Work item - In the records below, which lines include "rely"? Copy them.

Source texts of formatted documents -
# # # # #

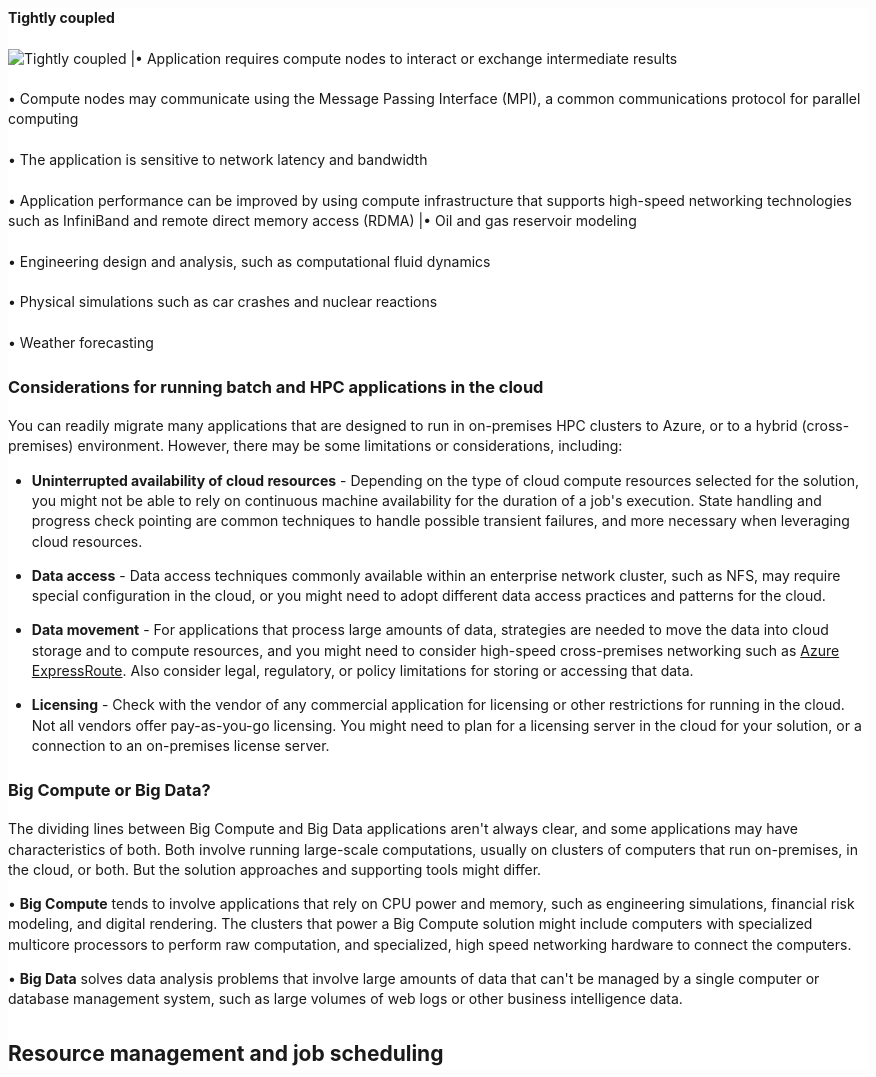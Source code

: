 **Tightly coupled**<br/><br/>![Tightly coupled][coupled] |• Application requires compute nodes to interact or exchange intermediate results<br/><br/>• Compute nodes may communicate using the Message Passing Interface (MPI), a common communications protocol for parallel computing<br/><br/>• The application is sensitive to network latency and bandwidth<br/><br/>• Application performance can be improved by using compute infrastructure that supports high-speed networking technologies such as InfiniBand and remote direct memory access (RDMA) |• Oil and gas reservoir modeling<br/><br/>• Engineering design and analysis, such as computational fluid dynamics<br/><br/>• Physical simulations such as car crashes and nuclear reactions<br/><br/>• Weather forecasting

### Considerations for running batch and HPC applications in the cloud

You can readily migrate many applications that are designed to run in on-premises HPC clusters to Azure, or to a hybrid (cross-premises) environment. However, there may be some limitations or considerations, including:


* **Uninterrupted availability of cloud resources** - Depending on the type of cloud compute resources selected for the solution, you might not be able to rely on continuous machine availability for the duration of a job's execution. State handling and progress check pointing are common techniques to handle possible transient failures, and more necessary when leveraging cloud resources.


* **Data access** - Data access techniques commonly available within an enterprise network cluster, such as NFS, may require special configuration in the cloud, or you might need to adopt different data access practices and patterns for the cloud.

* **Data movement** - For applications that process large amounts of data, strategies are needed to move the data into cloud storage and to compute resources, and you might need to consider high-speed cross-premises networking such as [Azure ExpressRoute](/home/features/expressroute/). Also consider legal, regulatory, or policy limitations for storing or accessing that data.


* **Licensing** - Check with the vendor of any commercial application for licensing or other restrictions for running in the cloud. Not all vendors offer pay-as-you-go licensing. You might need to plan for a licensing server in the cloud for your solution, or a connection to an on-premises license server.


### Big Compute or Big Data?

The dividing lines between Big Compute and Big Data applications aren't always clear, and some applications may have characteristics of both. Both involve running large-scale computations, usually on clusters of computers that run on-premises, in the cloud, or both. But the solution approaches and supporting tools might differ.

• **Big Compute** tends to involve applications that rely on CPU power and memory, such as engineering simulations, financial risk modeling, and digital rendering. The clusters that power a Big Compute solution might include computers with specialized multicore processors to perform raw computation, and specialized, high speed networking hardware to connect the computers.

• **Big Data** solves data analysis problems that involve large amounts of data that can't be managed by a single computer or database management system, such as large volumes of web logs or other business intelligence data.

## Resource management and job scheduling


[parallel]: ./media/batch-hpc-solutions/parallel.png
[coupled]: ./media/batch-hpc-solutions/coupled.png
[iaas_cluster]: ./media/batch-hpc-solutions/iaas_cluster.png
[burst_cluster]: ./media/batch-hpc-solutions/burst_cluster.png
[batch_proc]: ./media/batch-hpc-solutions/batch_proc.png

# # # # #

Task result -
* **Uninterrupted availability of cloud resources** - Depending on the type of cloud compute resources selected for the solution, you might not be able to rely on continuous machine availability for the duration of a job's execution. State handling and progress check pointing are common techniques to handle possible transient failures, and more necessary when leveraging cloud resources.
• **Big Compute** tends to involve applications that rely on CPU power and memory, such as engineering simulations, financial risk modeling, and digital rendering. The clusters that power a Big Compute solution might include computers with specialized multicore processors to perform raw computation, and specialized, high speed networking hardware to connect the computers.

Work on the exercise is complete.